Among the adults served by the center are those who have suffered a stroke, traumatic brain injury or laryngectomy. Clinicians also work the clients with voice disorders in need of help with such issues as pitch, loudness and resonance.

Not all of the adults seen at Kitty DeGree Speech and Hearing Center suffer from a medical problem. Help is available for transgender voice modification and accent modification. Accent modifications is designed to enhance business, social and academic Standard American English speaking skills, and clients have included international students, faculty and other professionals.

ULM Campus Clinics

The Autism Center at ULM, 104 Sugar Hall, 318-342-3190

Dental Hygiene Clinic, 124 Caldwell Hall, 318-342-1616

E.A. Barham Speech and Hearing Clinic, 205 University Ave., 318-342-1395

Kitty Degree Speech and Hearing Center, 152 Sugar Hall, 318-342-1395

Marriage & Family Therapy and Counseling Clinic, 112 Strauss Hall, 318-342-5678, dhale@ulm.edu

Occupational Therapy Clinic, 111 Caldwell Hall, 318-342-1610, otclinic@ulm.edu

Helping now and preparing for the future

Sisk said the clients are served by graduate speech-language pathology students whose work is overseen by five faculty members who are licensed and certified pathologists.

“We are required to watch them directly 25 percent of the time they are with clients,” Sisk said.

At times, the faculty member will sit in the room while the student is working with a client. Each room is equipped with a two-way mirror through which the therapy session can be watched. Cameras also provide faculty with the means to watch a session from an office.

Before a graduate student can earn a master’s degree, they must accrue 400 clinical hours. Each student starts with one client, will have two during the summer and four or five the next fall. The students also are required to work at a medical facility before becoming certified.

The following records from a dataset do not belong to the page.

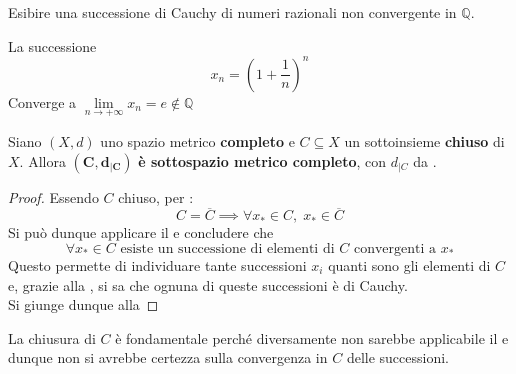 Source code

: \begin{exercise}
	Esibire una successione di Cauchy di numeri razionali non convergente in $\mathbb{Q}$.
	\begin{solution}
		La successione
		\[x_n = \left( 1+ \frac{1}{n} \right)^n\]
		Converge a $\lim\limits_{n \to +\infty} x_n = e \notin \mathbb{Q}$
	\end{solution}
\end{exercise}
\begin{proposition}
	\label{prop:subset_compl_e_compl}
	Siano $(X,d)$ uno spazio metrico \textbf{completo} e $C \subseteq X$ un sottoinsieme \textbf{chiuso} di $X$. Allora $\boldsymbol{(C,d_{|C})}$ \textbf{è sottospazio metrico completo}, con $d_{|C}$ da .
	\begin{proof}
		Essendo $C$ chiuso, per :
		\[C = \overline{C} \implies \forall x_* \in C,\; x_* \in \overline{C}\]
		Si può dunque applicare il  e concludere che
		\[\forall x_* \in C \text{ esiste un successione di elementi di $C$ convergenti a $x_*$}\]
		Questo permette di individuare tante successioni $x_i$ quanti sono gli elementi di $C$ e, grazie alla , si sa che ognuna di queste successioni è di Cauchy.\\
		Si giunge dunque alla 
	\end{proof}
	\begin{note}
		\hypertarget{note:subset_compl_e_compl}{}
		La chiusura di $C$ è fondamentale perché diversamente non sarebbe applicabile il  e dunque non si avrebbe certezza sulla convergenza in $C$ delle successioni.
	\end{note}
\end{proposition}
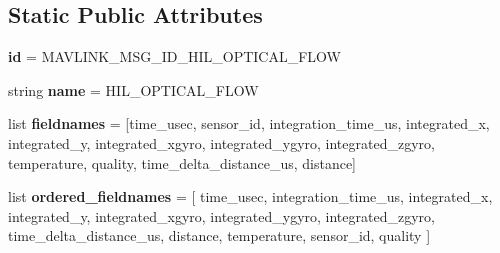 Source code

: \subsection*{Static Public Attributes}
\begin{DoxyCompactItemize}
\item 
\mbox{\label{classpymavlink_1_1dialects_1_1v10_1_1MAVLink__hil__optical__flow__message_ae889383de0c55b7e9dfca6c1ad147ae6}} 
{\bfseries id} = M\+A\+V\+L\+I\+N\+K\+\_\+\+M\+S\+G\+\_\+\+I\+D\+\_\+\+H\+I\+L\+\_\+\+O\+P\+T\+I\+C\+A\+L\+\_\+\+F\+L\+OW
\item 
\mbox{\label{classpymavlink_1_1dialects_1_1v10_1_1MAVLink__hil__optical__flow__message_a4193cc989c8961679c93e20bf6428761}} 
string {\bfseries name} = \textquotesingle{}H\+I\+L\+\_\+\+O\+P\+T\+I\+C\+A\+L\+\_\+\+F\+L\+OW\textquotesingle{}
\item 
\mbox{\label{classpymavlink_1_1dialects_1_1v10_1_1MAVLink__hil__optical__flow__message_a39590a682b8446e6327c6790b8e073d7}} 
list {\bfseries fieldnames} = \mbox{[}\textquotesingle{}time\+\_\+usec\textquotesingle{}, \textquotesingle{}sensor\+\_\+id\textquotesingle{}, \textquotesingle{}integration\+\_\+time\+\_\+us\textquotesingle{}, \textquotesingle{}integrated\+\_\+x\textquotesingle{}, \textquotesingle{}integrated\+\_\+y\textquotesingle{}, \textquotesingle{}integrated\+\_\+xgyro\textquotesingle{}, \textquotesingle{}integrated\+\_\+ygyro\textquotesingle{}, \textquotesingle{}integrated\+\_\+zgyro\textquotesingle{}, \textquotesingle{}temperature\textquotesingle{}, \textquotesingle{}quality\textquotesingle{}, \textquotesingle{}time\+\_\+delta\+\_\+distance\+\_\+us\textquotesingle{}, \textquotesingle{}distance\textquotesingle{}\mbox{]}
\item 
\mbox{\label{classpymavlink_1_1dialects_1_1v10_1_1MAVLink__hil__optical__flow__message_a9043333fc40065ab097536bf1ca199d7}} 
list {\bfseries ordered\+\_\+fieldnames} = \mbox{[} \textquotesingle{}time\+\_\+usec\textquotesingle{}, \textquotesingle{}integration\+\_\+time\+\_\+us\textquotesingle{}, \textquotesingle{}integrated\+\_\+x\textquotesingle{}, \textquotesingle{}integrated\+\_\+y\textquotesingle{}, \textquotesingle{}integrated\+\_\+xgyro\textquotesingle{}, \textquotesingle{}integrated\+\_\+ygyro\textquotesingle{}, \textquotesingle{}integrated\+\_\+zgyro\textquotesingle{}, \textquotesingle{}time\+\_\+delta\+\_\+distance\+\_\+us\textquotesingle{}, \textquotesingle{}distance\textquotesingle{}, \textquotesingle{}temperature\textquotesingle{}, \textquotesingle{}sensor\+\_\+id\textquotesingle{}, \textquotesingle{}quality\textquotesingle{} \mbox{]}

\end{DoxyCompactItemize}

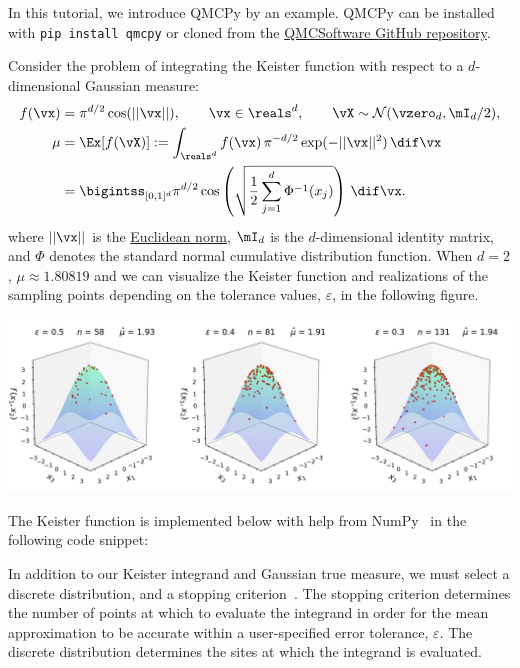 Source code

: In this tutorial, we introduce QMCPy \cite{QMCPy2020a}  by an example. QMCPy can be installed with \texttt{pip install qmcpy} or cloned from the  \href{https://github.com/QMCSoftware/QMCSoftware}{QMCSoftware GitHub repository}.

Consider the problem of integrating the Keister function \cite{Kei96} with respect to a $d$-dimensional Gaussian measure: 
\begin{align*}
    f(\vx) &= \pi^{d/2} \cos(||\vx||), \qquad \vx \in \reals^d, \qquad \vX \sim \mathcal{N}(\vzero_d,\mI_d/2),  
\\ \mu  &=  \Ex[f(\vX)] := \int_{\reals^d} f(\vx) \, \pi^{-d/2} \exp( - ||\vx||^2) \,  \dif \vx 
\\     &= \bigintss_{[0,1]^d} \pi^{d/2}  \cos\left(\sqrt{ \frac 12 \sum_{j=1}^d\Phi^{-1}(x_j)}\right)  \, \dif \vx. 
\end{align*}
where $||\vx||$ is the \href{https://en.wikipedia.org/wiki/Norm_(mathematics)}{Euclidean norm}, $\mI_d$ is the $d$-dimensional identity matrix, and 
$\Phi$ denotes the standard normal cumulative distribution function. When $d=2$, $\mu \approx 1.80819$ and we can visualize the Keister function and realizations of the sampling points depending on the tolerance values, $\varepsilon$, in the following figure.

\begin{center}
\includegraphics[width=1\textwidth]{Quickstart/Three_3d_SurfaceScatters.png}      
\end{center}   

The Keister function is implemented below with help from NumPy~\cite{numpy} in the following code snippet:


In addition to our Keister integrand and Gaussian true measure, we must select a discrete distribution, and a stopping criterion~\cite{HicEtal18a}. The stopping criterion determines the number of points at which to evaluate the integrand in order for the mean approximation to be accurate within a user-specified error tolerance, $\varepsilon$. The discrete distribution determines the sites at which the integrand is evaluated.


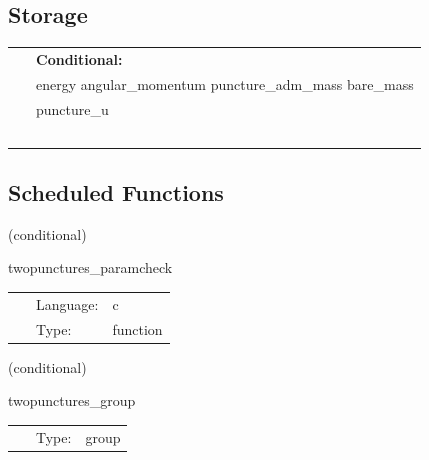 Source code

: \subsection*{Storage}

\hspace{5mm}

 \begin{tabular*}{160mm}{ll} 
~& {\bf Conditional:} \\ 
~ &  energy angular\_momentum puncture\_adm\_mass bare\_mass\\ 
~ &  puncture\_u\\ 
~ & ~\\ 
\end{tabular*} 


\subsection*{Scheduled Functions}
\vspace{5mm}

   (conditional) 

\hspace{5mm} twopunctures\_paramcheck 

\hspace{5mm}{\it check parameters and thorn needs } 


\hspace{5mm}

 \begin{tabular*}{160mm}{cll} 
~ & Language:  & c \\ 
~ & Type:  & function \\ 
\end{tabular*} 


\vspace{5mm}

   (conditional) 

\hspace{5mm} twopunctures\_group 

\hspace{5mm}{\it twopunctures initial data group } 


\hspace{5mm}

 \begin{tabular*}{160mm}{cll} 
~ & Type:  & group \\ 
\end{tabular*} 


\vspace{5mm}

Sisk says ULM’s speech-language pathology students are snatched up when finishing the program.

“We have a 100 percent job placement. It’s a growing field, and there’s a lot of demand,” she said. 

The center serves 60 clients over the summer and 80 during the regular school year. 

“We do try for a 50 percent adult, 50 percent children split ideally, but the reality is more like 30 percent adult and 70 percent children,” Sisk said.

Sisk said the center will take equipment out to private schools, day cares and health fairs to provide hearing checks.

“We do take self-referrals, people who know they need help,” Sisk said. Other clients come through referrals from pediatricians and neurologists. “And we get referrals from local speech therapists who have worked with a client but whose insurance has run out,” she said.

A second clinic operates at the Adm. E.A. Barham Speech and Hearing Clinic on University Avenue, housed in a Scottish Rite Temple. That clinic is funded through the Scottish Rite, a men’s group that works to help those with speech disorders.

The Scottish Rite sponsors six full-time scholarships and provides free clinical services for six clients.

“Over there, we have just children,” Sisk said.

Improving the quality of life

At the center, much of the work involves efforts to improve speech patterns. Not all success is measured in words, though. 

Sisk likes to tell the story about a child with autism whose inability to communicate was frustrating a mother. The student clinician noticed something, however, that the mother was missing.

“She saw that when the child saw her mother, she smiled and became more animated. You see, she was communicating with her mother, showing her how much she loved her, but it wasn’t in words. The mother had never noticed,” Sisk said.

“My definition of success is when we see a systematic improvement in the quality of life. We succeed, for instance, when parents are happier,” she said.